Tool, Object, Product (TOP) Function Analysis

 

Zinovy Royzen, President

TRIZ Consulting, Inc.

Seattle, Washington

Tel: (206) 364-3116  Fax: (206) 364-8932

zroyzen@trizconsulting.com

http://www.trizconsulting.com

 

 

This paper was presented at TRIZCON99, The First Symposium on TRIZ Methodology and Application of Altshuller Institute for TRIZ Studies, March 7-9, 1999, Novi, Michigan

 

Copyright 1999 by TRIZ Consulting, Inc.

 

 

Introduction

 

Conventional Concept Development in Innovation

 

Reducing time to market has become imperative in competition, and the technology to generate breakthrough concepts and ideas has become the real key to success.   Engineers recognize the difficulty of the task by failure to further improve a product significantly.  Instead, any attempts to improve one parameter of the product leads to deterioration of another parameter.  Having limited time, no guide to solve problems in innovation, and, as a result, failing to develop breakthrough solutions, they select trade-off solutions, fearing that a competitor could have a better result.  In addition, project teams are not sure that all problems that are worth solving are revealed and considered.

 

Today to be successful in product development, there is a need to develop an exhaustive set of concepts comprising all possible developments of the product.  This need requires the formulation of all product-related problems worth solving and the successful solving of those problems.

 

The Theory of Inventive Problem Solving

 

All problems in innovation are unique, so it is not obvious that a step-by-step guide could be used to solve all of them.  Common thinking accepts recommendations such as “be creative,” “generate as many ideas as possible,” “think about your problem all the time,” “hire ‘out-of-the-box’ thinkers,” etc.

 

Recognizing generic types of problems in innovation was the key to developing the Theory of Inventive Problem Solving.  TRIZ (the Russian acronym for the theory) is the knowledge-based, systematic approach to innovation.  Developed in the former Soviet Union by Genrich S. Altshuller (1926-1998) and his school, TRIZ methods are drawn from analysis of the most innovative inventions in different industries, technologies, and fields of engineering.

 

The power of TRIZ is based on utilizing trends in the evolution of successful products, ways to overcome psychological barriers, and generalization of the ways used to solve problems in the most innovative inventions.

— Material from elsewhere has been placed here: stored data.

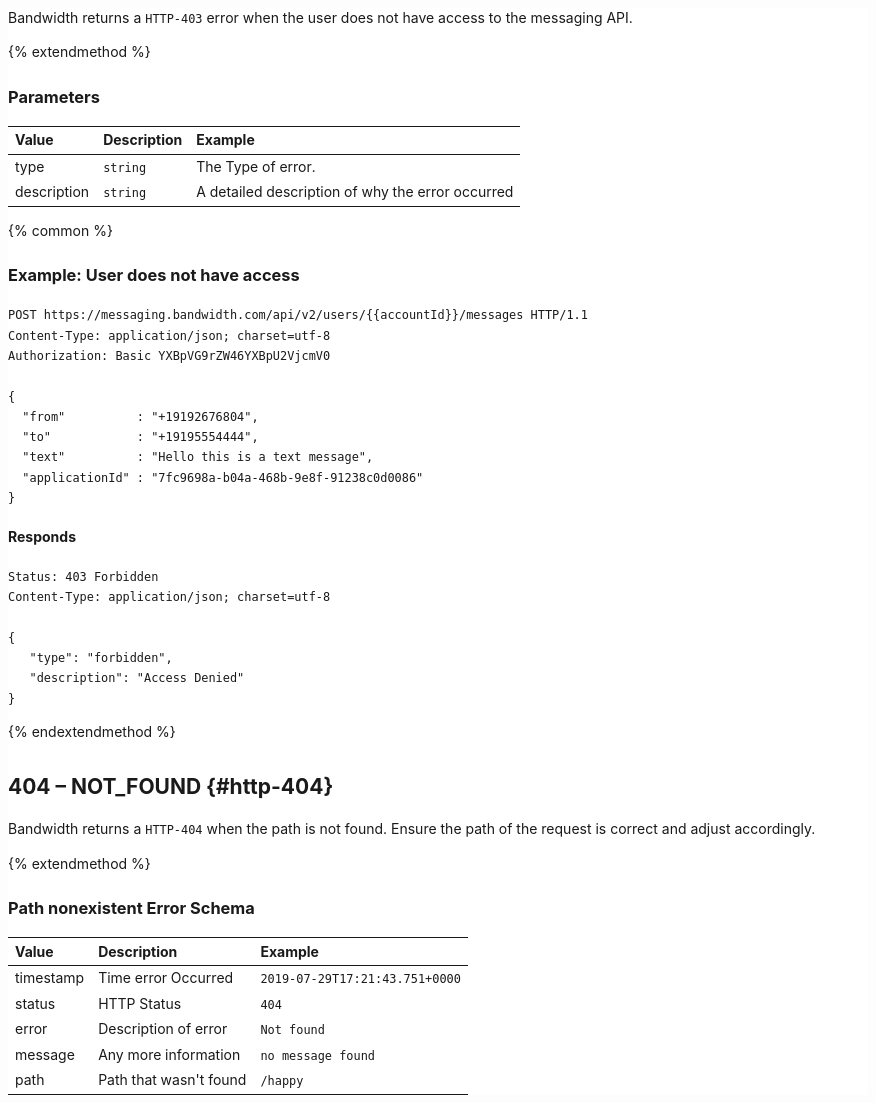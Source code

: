Bandwidth returns a `HTTP-403` error when the user does not have access to the messaging API.

{% extendmethod %}

### Parameters

| Value     | Description          | Example                                |
|:----------|:---------------------|:---------------------------------------|
| type                    | `string` | The Type of error.                               |
| description             | `string` | A detailed description of why the error occurred |

{% common %}

### Example: User does not have access

```http
POST https://messaging.bandwidth.com/api/v2/users/{{accountId}}/messages HTTP/1.1
Content-Type: application/json; charset=utf-8
Authorization: Basic YXBpVG9rZW46YXBpU2VjcmV0

{
  "from"          : "+19192676804",
  "to"            : "+19195554444",
  "text"          : "Hello this is a text message",
  "applicationId" : "7fc9698a-b04a-468b-9e8f-91238c0d0086"
}
```

#### Responds

```http
Status: 403 Forbidden
Content-Type: application/json; charset=utf-8

{
   "type": "forbidden",
   "description": "Access Denied"
}
```

{% endextendmethod %}

## 404 – NOT_FOUND {#http-404}

Bandwidth returns a `HTTP-404` when the path is not found. Ensure the path of the request is correct and adjust accordingly.

{% extendmethod %}


### Path nonexistent Error Schema

| Value     | Description            | Example                        |
|:----------|:-----------------------|:-------------------------------|
| timestamp | Time error Occurred    | `2019-07-29T17:21:43.751+0000` |
| status    | HTTP Status            | `404`                          |
| error     | Description of error   | `Not found`                    |
| message   | Any more information   | `no message found`             |
| path      | Path that wasn't found | `/happy`                       |
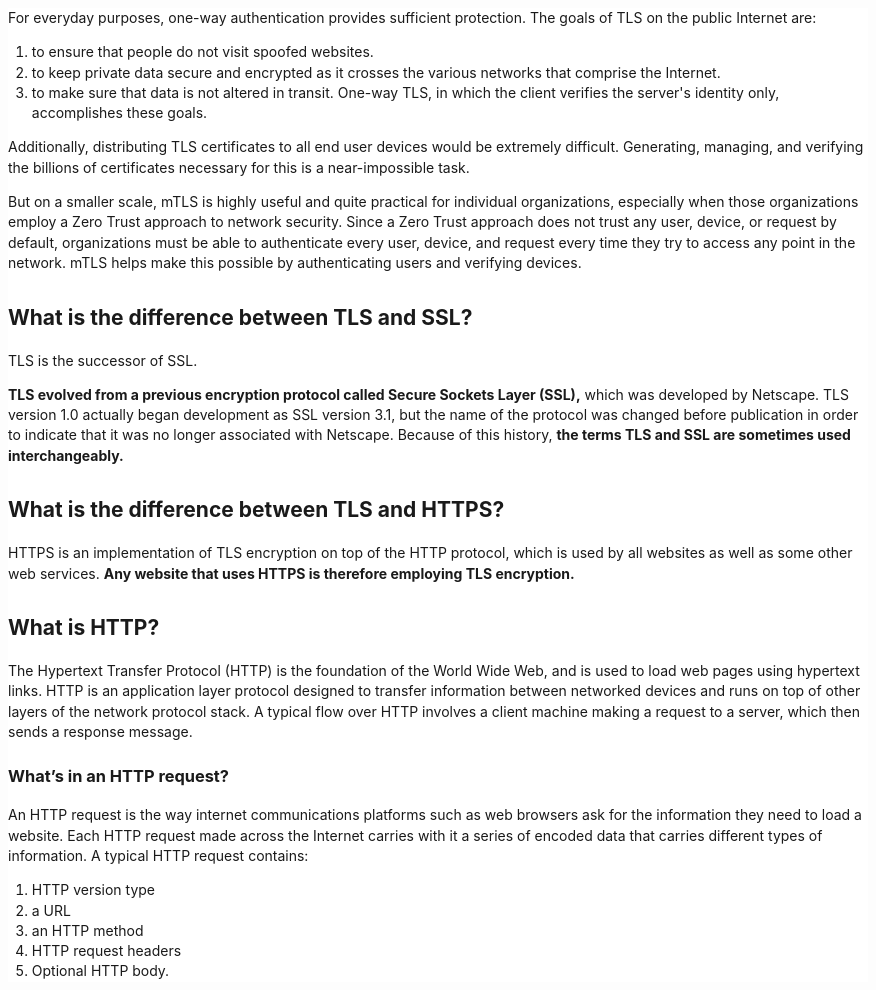 For everyday purposes, one-way authentication provides sufficient protection. The goals of TLS on the public Internet are:

1. to ensure that people do not visit spoofed websites.
2. to keep private data secure and encrypted as it crosses the various networks that comprise the Internet.
3. to make sure that data is not altered in transit. One-way TLS, in which the client verifies the server's identity only, accomplishes these goals.

Additionally, distributing TLS certificates to all end user devices would be extremely difficult. Generating, managing, and verifying the billions of certificates necessary for this is a near-impossible task.

But on a smaller scale, mTLS is highly useful and quite practical for individual organizations, especially when those organizations employ a Zero Trust approach to network security. Since a Zero Trust approach does not trust any user, device, or request by default, organizations must be able to authenticate every user, device, and request every time they try to access any point in the network. mTLS helps make this possible by authenticating users and verifying devices.

## **What is the difference between TLS and SSL?**

TLS is the successor of SSL.

**TLS evolved from a previous encryption protocol called Secure Sockets Layer (SSL),** which was developed by Netscape. TLS version 1.0 actually began development as SSL version 3.1, but the name of the protocol was changed before publication in order to indicate that it was no longer associated with Netscape. Because of this history, **the terms TLS and SSL are sometimes used interchangeably.**

## **What is the difference between TLS and HTTPS?**

HTTPS is an implementation of TLS encryption on top of the HTTP protocol, which is used by all websites as well as some other web services. **Any website that uses HTTPS is therefore employing TLS encryption.**

## **What is HTTP?**

The Hypertext Transfer Protocol (HTTP) is the foundation of the World Wide Web, and is used to load web pages using hypertext links. HTTP is an application layer protocol designed to transfer information between networked devices and runs on top of other layers of the network protocol stack. A typical flow over HTTP involves a client machine making a request to a server, which then sends a response message.

### **What’s in an HTTP request?**

An HTTP request is the way internet communications platforms such as web browsers ask for the information they need to load a website. Each HTTP request made across the Internet carries with it a series of encoded data that carries different types of information. A typical HTTP request contains:

1. HTTP version type
2. a URL
3. an HTTP method
4. HTTP request headers
5. Optional HTTP body.
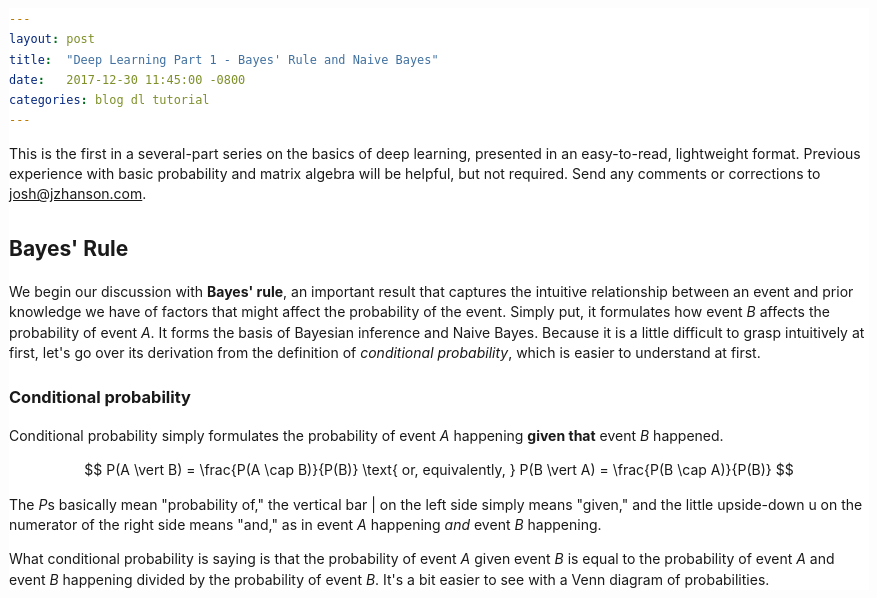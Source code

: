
 ```yaml
---
layout: post
title:  "Deep Learning Part 1 - Bayes' Rule and Naive Bayes"
date:   2017-12-30 11:45:00 -0800
categories: blog dl tutorial
---
```

<script type="text/javascript" async
  src="https://cdn.mathjax.org/mathjax/latest/MathJax.js?config=TeX-MML-AM_CHTML">
</script>

This is the first in a several-part series on the basics of deep learning, presented in an easy-to-read, lightweight format. Previous experience with basic probability and matrix algebra will be helpful, but not required. Send any comments or corrections to [josh@jzhanson.com](mailto:josh@jzhanson.com).

## Bayes' Rule

We begin our discussion with **Bayes' rule**, an important result that captures the intuitive relationship between an event and prior knowledge we have of factors that might affect the probability of the event. Simply put, it formulates how event *B* affects the probability of event *A*. It forms the basis of Bayesian inference and Naive Bayes. Because it is a little difficult to grasp intuitively at first, let's go over its derivation from the definition of *conditional probability*, which is easier to understand at first.

### Conditional probability

Conditional probability simply formulates the probability of event *A* happening **given that** event *B* happened.

$$
  P(A \vert B) = \frac{P(A \cap B)}{P(B)} \text{ or, equivalently, } P(B \vert A) = \frac{P(B \cap A)}{P(B)}
$$

The *P*s basically mean "probability of," the vertical bar \| on the left side simply means "given," and the little upside-down u on the numerator of the right side means "and," as in event *A* happening *and* event *B* happening.

What conditional probability is saying is that the probability of event *A* given event *B* is equal to the probability of event *A* and event *B* happening divided by the probability of event *B*. It's a bit easier to see with a Venn diagram of probabilities.
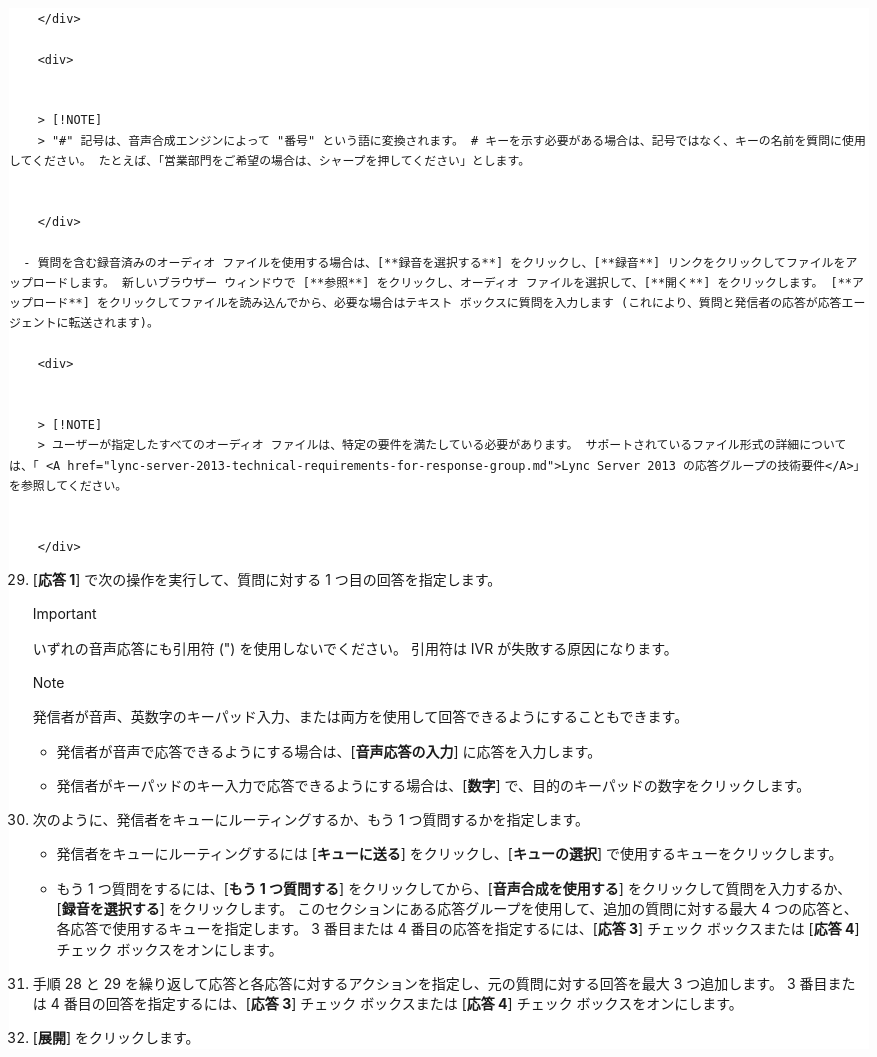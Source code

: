         
        </div>
        
        <div>
        

        > [!NOTE]  
        > "#" 記号は、音声合成エンジンによって "番号" という語に変換されます。 # キーを示す必要がある場合は、記号ではなく、キーの名前を質問に使用してください。 たとえば、「営業部門をご希望の場合は、シャープを押してください」とします。

        
        </div>
    
      - 質問を含む録音済みのオーディオ ファイルを使用する場合は、[**録音を選択する**] をクリックし、[**録音**] リンクをクリックしてファイルをアップロードします。 新しいブラウザー ウィンドウで [**参照**] をクリックし、オーディオ ファイルを選択して、[**開く**] をクリックします。 [**アップロード**] をクリックしてファイルを読み込んでから、必要な場合はテキスト ボックスに質問を入力します (これにより、質問と発信者の応答が応答エージェントに転送されます)。
        
        <div>
        

        > [!NOTE]  
        > ユーザーが指定したすべてのオーディオ ファイルは、特定の要件を満たしている必要があります。 サポートされているファイル形式の詳細については、「 <A href="lync-server-2013-technical-requirements-for-response-group.md">Lync Server 2013 の応答グループの技術要件</A>」を参照してください。

        
        </div>

29. [**応答 1**] で次の操作を実行して、質問に対する 1 つ目の回答を指定します。
    
    <div>
    

    > [!IMPORTANT]  
    > いずれの音声応答にも引用符 (") を使用しないでください。 引用符は IVR が失敗する原因になります。

    
    </div>
    
    <div>
    

    > [!NOTE]  
    > 発信者が音声、英数字のキーパッド入力、または両方を使用して回答できるようにすることもできます。

    
    </div>
    
      - 発信者が音声で応答できるようにする場合は、[**音声応答の入力**] に応答を入力します。
    
      - 発信者がキーパッドのキー入力で応答できるようにする場合は、[**数字**] で、目的のキーパッドの数字をクリックします。

30. 次のように、発信者をキューにルーティングするか、もう 1 つ質問するかを指定します。
    
      - 発信者をキューにルーティングするには [**キューに送る**] をクリックし、[**キューの選択**] で使用するキューをクリックします。
    
      - もう 1 つ質問をするには、[**もう 1 つ質問する**] をクリックしてから、[**音声合成を使用する**] をクリックして質問を入力するか、[**録音を選択する**] をクリックします。 このセクションにある応答グループを使用して、追加の質問に対する最大 4 つの応答と、各応答で使用するキューを指定します。 3 番目または 4 番目の応答を指定するには、[**応答 3**] チェック ボックスまたは [**応答 4**] チェック ボックスをオンにします。

31. 手順 28 と 29 を繰り返して応答と各応答に対するアクションを指定し、元の質問に対する回答を最大 3 つ追加します。 3 番目または 4 番目の回答を指定するには、[**応答 3**] チェック ボックスまたは [**応答 4**] チェック ボックスをオンにします。

32. [**展開**] をクリックします。

</div>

TRIZ involves a systematic analysis of the system to be improved and the application of a series of guidelines for problem definition.  TRIZ classifies innovative problems and offers corresponding problem-solving methods for each class of problem.

 

TRIZ analysis of the system to be improved includes an integrated system approach, function analysis, and function modeling.  In problem formulation and problem solving, TRIZ aims to maximize utilization of the resources of the product or process, its supersystem, and its environment.

 

Since Altshuller stopped development of TRIZ, his followers have continued its development.  Extensive practice had dictated the need for improving the effectiveness of revealing problems to solve, integration of TRIZ methods, and their further development.

 

Function Analysis

 

Altshuller understood the importance of a function approach in problem solving since the earliest days of TRIZ.  For example, his concept of the Ideal System says that the Ideal System performs its function but does not exist, which means that the Ideal System performs its function for free and with no harm. However, the need for integration of Function Analysis into TRIZ was recognized after developing methods to solve generic problems in innovation.

 

Function analysis plays the key role in problem formulation.  This paper describes an advanced development called TOP Function Analysis and its advantages.

 

Substance-Field Analysis

 

Altshuller developed a method and a set of symbols for describing generic types of problems and their solutions.  The method was called Substance-Field Analysis (SFA).

 

Altshuller’s model of the simplest useful system is composed of three elements — the two substances and the field.

 

 

  

 

			S1

 

 

            S₁                    The object.

S1

S2

            S₂                The tool.

            F (Field)         Energy or force.

 

 

 

 

Figure 1.  Models of the simplest useful system

 

 

 

 

            S₁                    The object.

                       

 

Figure 2.  Models of an incomplete useful system

 

 

 

 

 

 

 

 

            S₁                    The object.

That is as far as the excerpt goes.